■ Given information ■

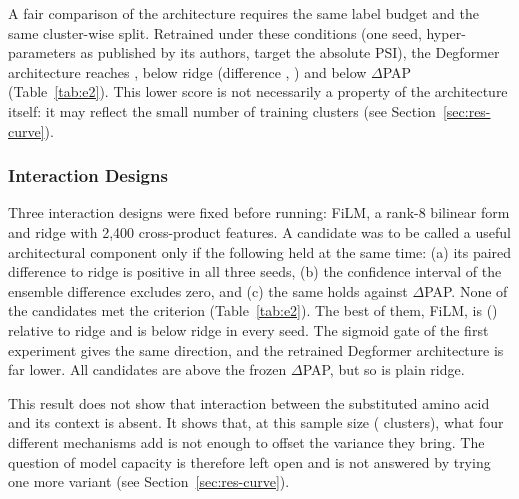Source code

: A fair comparison of the architecture requires the same label budget and the same cluster-wise split. Retrained
under these conditions (one seed, hyper-parameters as published by its authors, target the absolute PSI),
the Degformer architecture reaches \nAucDegArch{}, below ridge (difference \nDDegArchRidge{}, \nCIDegArchRidge{}) and below
$\Delta$PAP (Table~\ref{tab:e2}). This lower score is not necessarily a property of the architecture
itself: it may reflect the small number of training clusters (see Section~\ref{sec:res-curve}).

\subsubsection{Interaction Designs}\label{sec:res-interaction}
Three interaction designs were fixed before running: FiLM, a rank-8 bilinear form and ridge with 2,400
cross-product features. A candidate was to be called a useful architectural component only if the following
held at the same time: (a) its paired difference to ridge is positive in all three seeds, (b) the confidence
interval of the ensemble difference excludes zero, and (c) the same holds against $\Delta$PAP. None of the
candidates met the criterion (Table~\ref{tab:e2}). The best of them, FiLM, is \nDFilmRidge{} (\nCIFilmRidge{})
relative to ridge and is below ridge in every seed. The sigmoid gate of the first experiment gives the same
direction, and the retrained Degformer architecture is far lower. All candidates are above the frozen
$\Delta$PAP, but so is plain ridge.

\begin{table}[htbp]
  \centering
  \caption{Interaction designs against ridge M3. ``Criterion met'' applies the pre-registered rule above; for the
  sigmoid gate and the one-seed Degformer architecture the rule is applied descriptively.}\label{tab:e2}
  
\end{table}

This result does not show that interaction between the substituted amino acid and its context is absent. It
shows that, at this sample size (\nNClu{} clusters), what four different mechanisms add is not enough to
offset the variance they bring. The question of model capacity is therefore left open and is not answered by
trying one more variant (see Section~\ref{sec:res-curve}).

■ What you have to do ■
Where a line of the records contains the word "lower", copy that line.

■ Exercise response ■
$\Delta$PAP (Table~\ref{tab:e2}). This lower score is not necessarily a property of the architecture
direction, and the retrained Degformer architecture is far lower. All candidates are above the frozen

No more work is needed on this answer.